Information regarding yesterdays network outage
As many of you will know we experienced a major outage yesterday across all our servers. This was due to a border firewall failure at our network provider. They had experts working on the issue but a sequence of unexpected events took place which further complicated the issue. These are detailed below. As with the majority of hosting providers we are dependent on our upstream network providers and can assure you we will be working with them to review this incident.
We apologise for the inconvenience caused to you. If you have any comments or feedback please let us know and we will take them all onboard. We are confident that the cause of this is being addressed with improvements to the network but will be reviewing this incident
For those who want more details this is a summary of the information from our providers explaining the sequence of events:
"During the early afternoon of 2nd November one of our border firewalls failed at our Redditch site. We have had a few smaller firewall issues recently and as a result have been rebuilding a replacement fail over pair to take over from the current setup. We have spare equipment and so were able to attend site very quickly. We quickly restored a backup to a replacement unit. This went well and the new firewall came online, but was not very stable as it looked like it was taking a hit from an attack.
At this point we decided to move forward the implementation of the new set of firewalls. What we were hoping was that we could export the settings to the new equipment and be back online. The import went well and the firewall rebooted quite happily and came online.
It was at this point we realised that only 300 rules had been imported and that the unit was now suffering from a hard limit even though it can support 42,000 rules and not just 300 !! After a further hour we were able to get more of the ruleset in place and by around 10pm 80% or more of customers had full service.
Without the ability to import more than 300 rules from the backup we faced a large problem. At 23:30 we started the rebuild of the config from copies we held for the old firewalls. We have already added in several thousands rules to the new setup, but we still needed a further 24 man hours to complete it. 2 of us worked in shifts through the night to the point we are at now 7am.
We have the current firewall stable and seems to be closer to 95% correct (if you spot an issue, please do let us know). We are about 80% of the way through the new configuration and hope to be able to put this in place later today/this evening. We feel at this time it is better to work with the unit we have running rather than to make live changes during working hours.
So I know many people are going to be asking why or how can this happen? We have known for a few months that the system we had was starting to become too small for our needs and had started making plans for upgrade. These were scheduled for next week and this is proved by the number of hours we have already put in to the rebuild.
We held a backup unit in case of failure, but this was not able to cope with the “attack” traffic we were seeing and actually possibly the original cause of the firewall failure.

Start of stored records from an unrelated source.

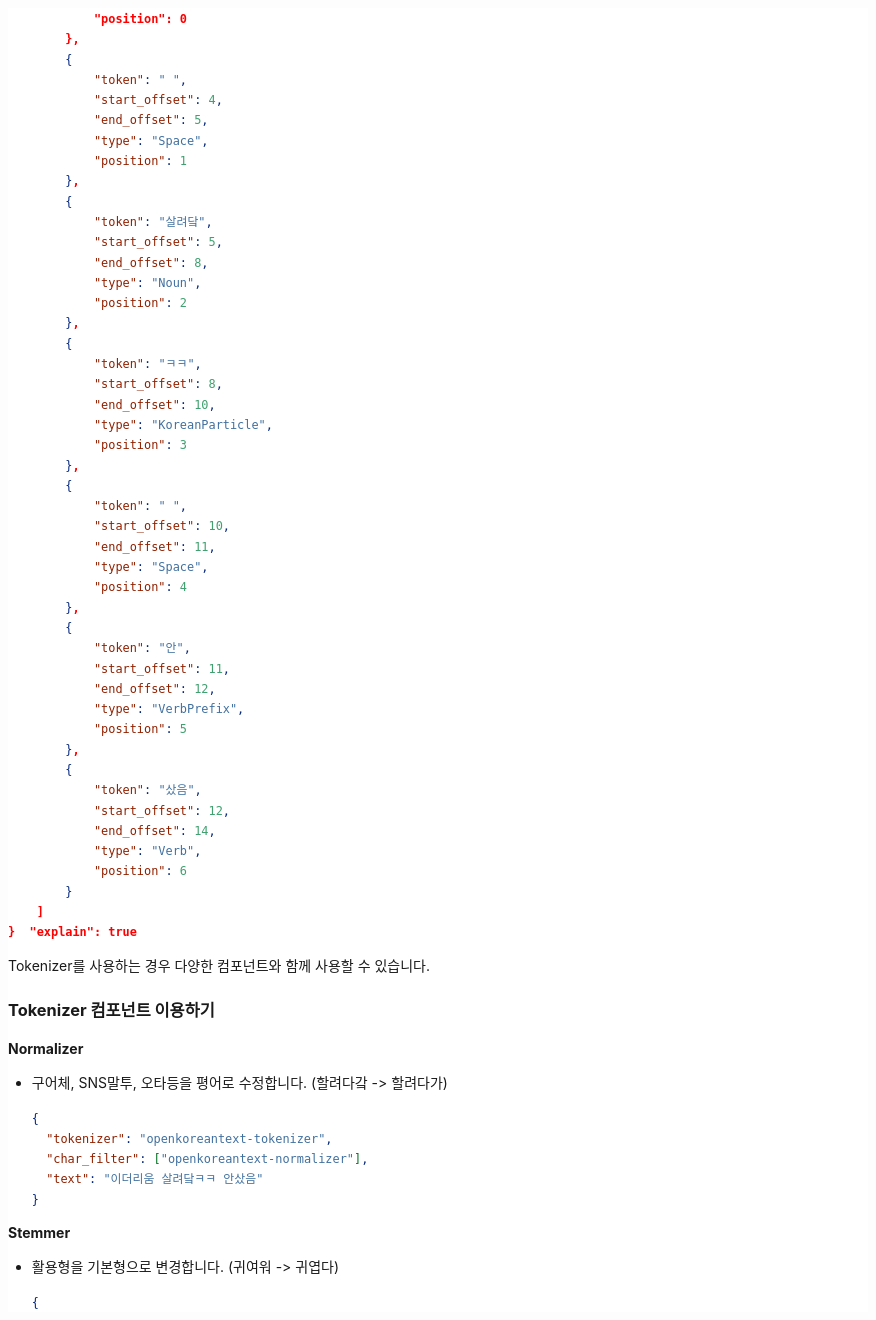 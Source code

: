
 ```json
            "position": 0
        },
        {
            "token": " ",
            "start_offset": 4,
            "end_offset": 5,
            "type": "Space",
            "position": 1
        },
        {
            "token": "살려닼",
            "start_offset": 5,
            "end_offset": 8,
            "type": "Noun",
            "position": 2
        },
        {
            "token": "ㅋㅋ",
            "start_offset": 8,
            "end_offset": 10,
            "type": "KoreanParticle",
            "position": 3
        },
        {
            "token": " ",
            "start_offset": 10,
            "end_offset": 11,
            "type": "Space",
            "position": 4
        },
        {
            "token": "안",
            "start_offset": 11,
            "end_offset": 12,
            "type": "VerbPrefix",
            "position": 5
        },
        {
            "token": "샀음",
            "start_offset": 12,
            "end_offset": 14,
            "type": "Verb",
            "position": 6
        }
    ]
}  "explain": true
```
Tokenizer를 사용하는 경우 다양한 컴포넌트와 함께 사용할 수 있습니다.   
      
### Tokenizer 컴포넌트 이용하기
**Normalizer**
* 구어체, SNS말투, 오타등을 평어로 수정합니다. (할려다갘 -> 할려다가)
  ```json
  {
    "tokenizer": "openkoreantext-tokenizer",
    "char_filter": ["openkoreantext-normalizer"],
    "text": "이더리움 살려닼ㅋㅋ 안샀음"
  }
  ```
**Stemmer**
* 활용형을 기본형으로 변경합니다. (귀여워 -> 귀엽다)
  ```json
  {
  ``` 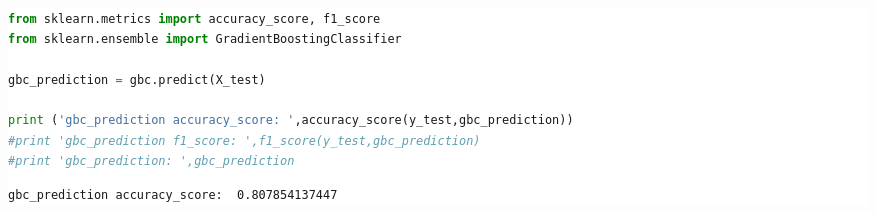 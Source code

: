 

```python
from sklearn.metrics import accuracy_score, f1_score
from sklearn.ensemble import GradientBoostingClassifier

gbc_prediction = gbc.predict(X_test)

print ('gbc_prediction accuracy_score: ',accuracy_score(y_test,gbc_prediction))
#print 'gbc_prediction f1_score: ',f1_score(y_test,gbc_prediction)
#print 'gbc_prediction: ',gbc_prediction
```

    gbc_prediction accuracy_score:  0.807854137447
    


```python

```

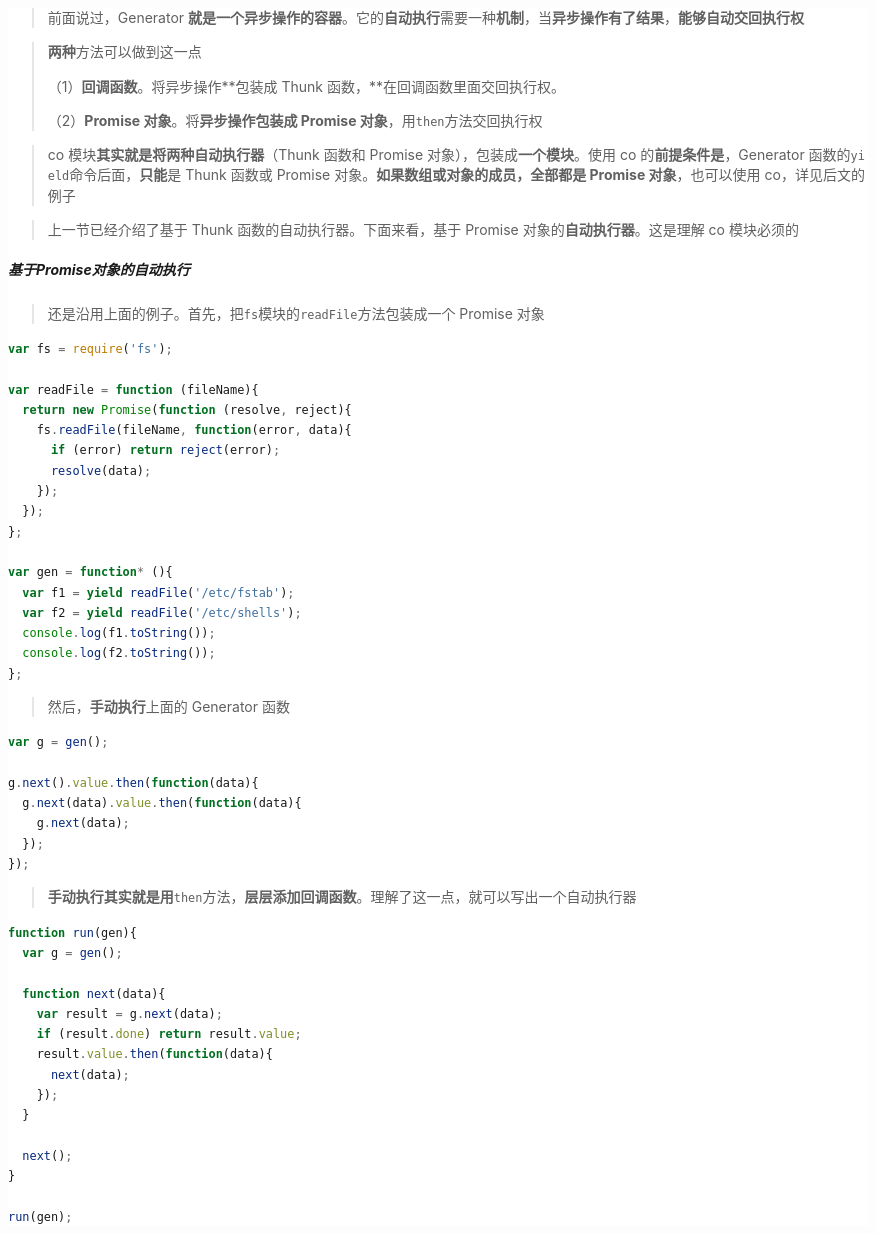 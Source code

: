 > 前面说过，Generator **就是一个异步操作的容器**。它的**自动执行**需要一种**机制**，当**异步操作有了结果**，**能够自动交回执行权**

> **两种**方法可以做到这一点
>
> （1）**回调函数**。将异步操作**包装成 Thunk 函数，**在回调函数里面交回执行权。
>
> （2）**Promise 对象**。将**异步操作包装成 Promise 对象**，用`then`方法交回执行权

> co 模块**其实就是将两种自动执行器**（Thunk 函数和 Promise 对象），包装成**一个模块**。使用 co 的**前提条件是**，Generator 函数的`yield`命令后面，**只能**是 Thunk 函数或 Promise 对象。**如果数组或对象的成员，全部都是 Promise 对象**，也可以使用 co，详见后文的例子

> 上一节已经介绍了基于 Thunk 函数的自动执行器。下面来看，基于 Promise 对象的**自动执行器**。这是理解 co 模块必须的

##### 基于Promise对象的自动执行

> 还是沿用上面的例子。首先，把`fs`模块的`readFile`方法包装成一个 Promise 对象

```javascript
var fs = require('fs');

var readFile = function (fileName){
  return new Promise(function (resolve, reject){
    fs.readFile(fileName, function(error, data){
      if (error) return reject(error);
      resolve(data);
    });
  });
};

var gen = function* (){
  var f1 = yield readFile('/etc/fstab');
  var f2 = yield readFile('/etc/shells');
  console.log(f1.toString());
  console.log(f2.toString());
};
```

> 然后，**手动执行**上面的 Generator 函数

```javascript
var g = gen();

g.next().value.then(function(data){
  g.next(data).value.then(function(data){
    g.next(data);
  });
});
```

> **手动执行其实就是用**`then`方法，**层层添加回调函数**。理解了这一点，就可以写出一个自动执行器

```javascript
function run(gen){
  var g = gen();

  function next(data){
    var result = g.next(data);
    if (result.done) return result.value;
    result.value.then(function(data){
      next(data);
    });
  }

  next();
}

run(gen);
```

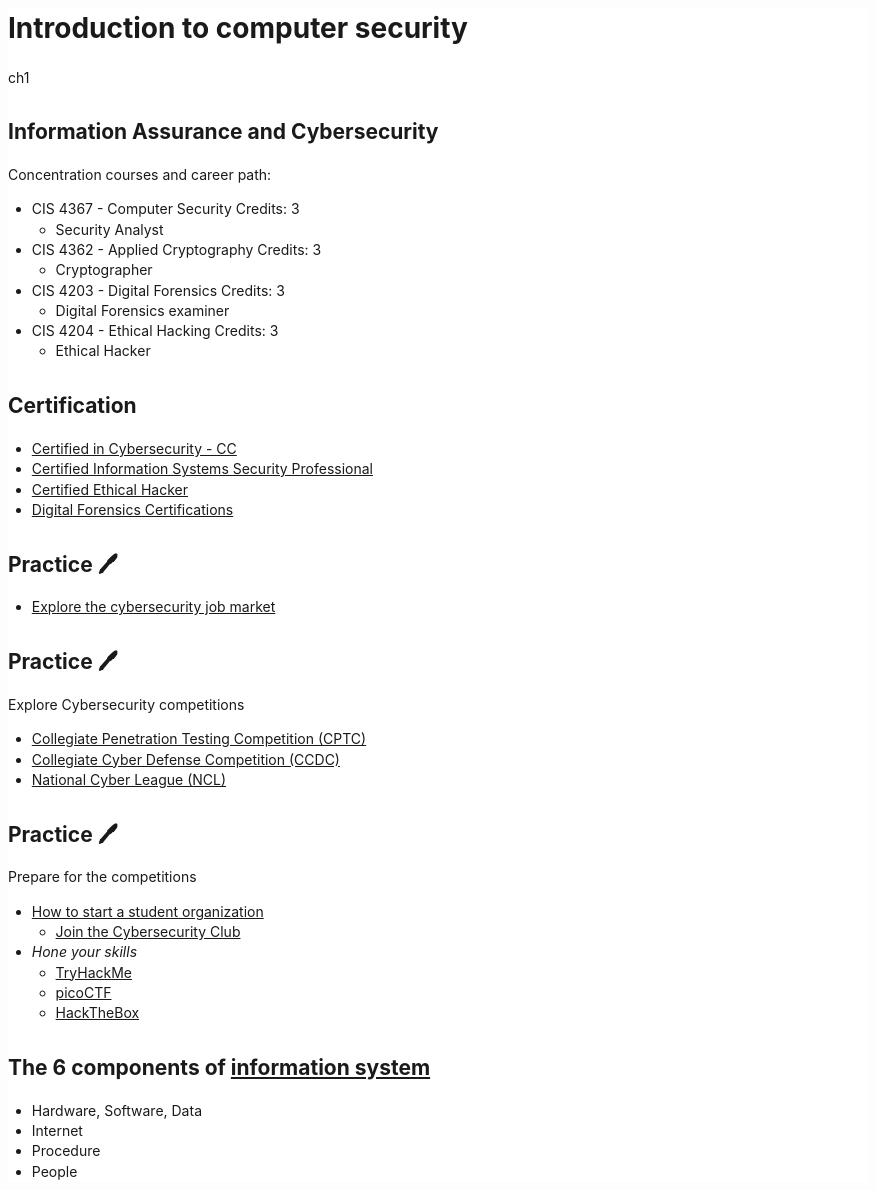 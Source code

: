 # Introduction to computer security
ch1

Information Assurance and Cybersecurity
---
Concentration courses and career path:
- CIS 4367 - Computer Security Credits: 3
  - Security Analyst
- CIS 4362 - Applied Cryptography Credits: 3
  - Cryptographer    
- CIS 4203 - Digital Forensics Credits: 3
  - Digital Forensics examiner
- CIS 4204 - Ethical Hacking Credits: 3
  - Ethical Hacker


Certification
---
- [Certified in Cybersecurity - CC](https://www.isc2.org/Certifications/CC)
- [Certified Information Systems Security Professional](https://www.isc2.org/Certifications/CISSP)
- [Certified Ethical Hacker](https://www.eccouncil.org/train-certify/certified-ethical-hacker-ceh-v12/)
- [Digital Forensics Certifications](https://www.sans.org/cyber-security-certifications/digital-forensics-certifications/)


Practice 🖊️
---
- [Explore the cybersecurity job market](https://www.cyberseek.org/heatmap.html)


Practice 🖊️
---
Explore Cybersecurity competitions
- [Collegiate Penetration Testing Competition (CPTC)](https://cp.tc/)
- [Collegiate Cyber Defense Competition (CCDC)](https://www.nationalccdc.org/)
- [National Cyber League (NCL)](https://nationalcyberleague.org/)


Practice 🖊️
---
Prepare for the competitions
- [How to start a student organization](https://floridapoly.edu/student-affairs/student-development/clubs-organizations/index.php)
  - [Join the Cybersecurity Club](https://floridapoly.edu/news/articles/2021/10/102521-cybersecurityclub.php)
- *Hone your skills*
  - [TryHackMe](https://tryhackme.com/)
  - [picoCTF](https://picoctf.org/)
  - [HackTheBox](https://www.hackthebox.com/)


The 6 components of [information system](https://en.wikipedia.org/wiki/Information_system)
---
- Hardware, Software, Data
- Internet
- Procedure
- People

The new unit completely failing when only a few months old is very odd and something we had not prepared well enough for.
We believe that by tomorrow morning we will have the new units fully in place and running.
We will be doing a review of our processes to see how we have handled this situation. We understand some of you will feel we have let you down and understand that. We are committed to creating and maintaining a stable network. We believe we have taken the right steps to address the problem that we faced, but that in this we caused inconvenience and for that I apologise."